* [Problem requirements]
Nothing but the text belongs in the answer: the listing below, copied exactly, without pictures.

* [Dataset]
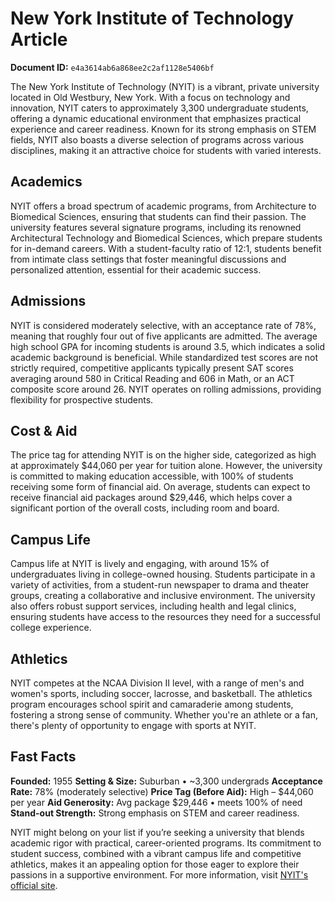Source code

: # New York Institute of Technology Article

**Document ID:** `e4a3614ab6a868ee2c2af1128e5406bf`

The New York Institute of Technology (NYIT) is a vibrant, private university located in Old Westbury, New York. With a focus on technology and innovation, NYIT caters to approximately 3,300 undergraduate students, offering a dynamic educational environment that emphasizes practical experience and career readiness. Known for its strong emphasis on STEM fields, NYIT also boasts a diverse selection of programs across various disciplines, making it an attractive choice for students with varied interests.

## Academics
NYIT offers a broad spectrum of academic programs, from Architecture to Biomedical Sciences, ensuring that students can find their passion. The university features several signature programs, including its renowned Architectural Technology and Biomedical Sciences, which prepare students for in-demand careers. With a student-faculty ratio of 12:1, students benefit from intimate class settings that foster meaningful discussions and personalized attention, essential for their academic success.

## Admissions
NYIT is considered moderately selective, with an acceptance rate of 78%, meaning that roughly four out of five applicants are admitted. The average high school GPA for incoming students is around 3.5, which indicates a solid academic background is beneficial. While standardized test scores are not strictly required, competitive applicants typically present SAT scores averaging around 580 in Critical Reading and 606 in Math, or an ACT composite score around 26. NYIT operates on rolling admissions, providing flexibility for prospective students.

## Cost & Aid
The price tag for attending NYIT is on the higher side, categorized as high at approximately $44,060 per year for tuition alone. However, the university is committed to making education accessible, with 100% of students receiving some form of financial aid. On average, students can expect to receive financial aid packages around $29,446, which helps cover a significant portion of the overall costs, including room and board.

## Campus Life
Campus life at NYIT is lively and engaging, with around 15% of undergraduates living in college-owned housing. Students participate in a variety of activities, from a student-run newspaper to drama and theater groups, creating a collaborative and inclusive environment. The university also offers robust support services, including health and legal clinics, ensuring students have access to the resources they need for a successful college experience.

## Athletics
NYIT competes at the NCAA Division II level, with a range of men's and women's sports, including soccer, lacrosse, and basketball. The athletics program encourages school spirit and camaraderie among students, fostering a strong sense of community. Whether you're an athlete or a fan, there's plenty of opportunity to engage with sports at NYIT.

## Fast Facts
**Founded:** 1955
**Setting & Size:** Suburban • ~3,300 undergrads
**Acceptance Rate:** 78% (moderately selective)
**Price Tag (Before Aid):** High – $44,060 per year
**Aid Generosity:** Avg package $29,446 • meets 100% of need
**Stand-out Strength:** Strong emphasis on STEM and career readiness.

NYIT might belong on your list if you’re seeking a university that blends academic rigor with practical, career-oriented programs. Its commitment to student success, combined with a vibrant campus life and competitive athletics, makes it an appealing option for those eager to explore their passions in a supportive environment. For more information, visit [NYIT's official site](https://www.petersons.com/college-search/new-york-institute-of-technology-000_10001795.aspx).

* [Your solution]
Source code

: # New York Institute of Technology Article

**Document ID:** `e4a3614ab6a868ee2c2af1128e5406bf`

The New York Institute of Technology (NYIT) is a vibrant, private university located in Old Westbury, New York. With a focus on technology and innovation, NYIT caters to approximately 3,300 undergraduate students, offering a dynamic educational environment that emphasizes practical experience and career readiness. Known for its strong emphasis on STEM fields, NYIT also boasts a diverse selection of programs across various disciplines, making it an attractive choice for students with varied interests.

## Academics
NYIT offers a broad spectrum of academic programs, from Architecture to Biomedical Sciences, ensuring that students can find their passion. The university features several signature programs, including its renowned Architectural Technology and Biomedical Sciences, which prepare students for in-demand careers. With a student-faculty ratio of 12:1, students benefit from intimate class settings that foster meaningful discussions and personalized attention, essential for their academic success.

## Admissions
NYIT is considered moderately selective, with an acceptance rate of 78%, meaning that roughly four out of five applicants are admitted. The average high school GPA for incoming students is around 3.5, which indicates a solid academic background is beneficial. While standardized test scores are not strictly required, competitive applicants typically present SAT scores averaging around 580 in Critical Reading and 606 in Math, or an ACT composite score around 26. NYIT operates on rolling admissions, providing flexibility for prospective students.

## Cost & Aid
The price tag for attending NYIT is on the higher side, categorized as high at approximately $44,060 per year for tuition alone. However, the university is committed to making education accessible, with 100% of students receiving some form of financial aid. On average, students can expect to receive financial aid packages around $29,446, which helps cover a significant portion of the overall costs, including room and board.

## Campus Life
Campus life at NYIT is lively and engaging, with around 15% of undergraduates living in college-owned housing. Students participate in a variety of activities, from a student-run newspaper to drama and theater groups, creating a collaborative and inclusive environment. The university also offers robust support services, including health and legal clinics, ensuring students have access to the resources they need for a successful college experience.

## Athletics
NYIT competes at the NCAA Division II level, with a range of men's and women's sports, including soccer, lacrosse, and basketball. The athletics program encourages school spirit and camaraderie among students, fostering a strong sense of community. Whether you're an athlete or a fan, there's plenty of opportunity to engage with sports at NYIT.

## Fast Facts
**Founded:** 1955
**Setting & Size:** Suburban • ~3,300 undergrads
**Acceptance Rate:** 78% (moderately selective)
**Price Tag (Before Aid):** High – $44,060 per year
**Aid Generosity:** Avg package $29,446 • meets 100% of need
**Stand-out Strength:** Strong emphasis on STEM and career readiness.

NYIT might belong on your list if you’re seeking a university that blends academic rigor with practical, career-oriented programs. Its commitment to student success, combined with a vibrant campus life and competitive athletics, makes it an appealing option for those eager to explore their passions in a supportive environment. For more information, visit [NYIT's official site](https://www.petersons.com/college-search/new-york-institute-of-technology-000_10001795.aspx).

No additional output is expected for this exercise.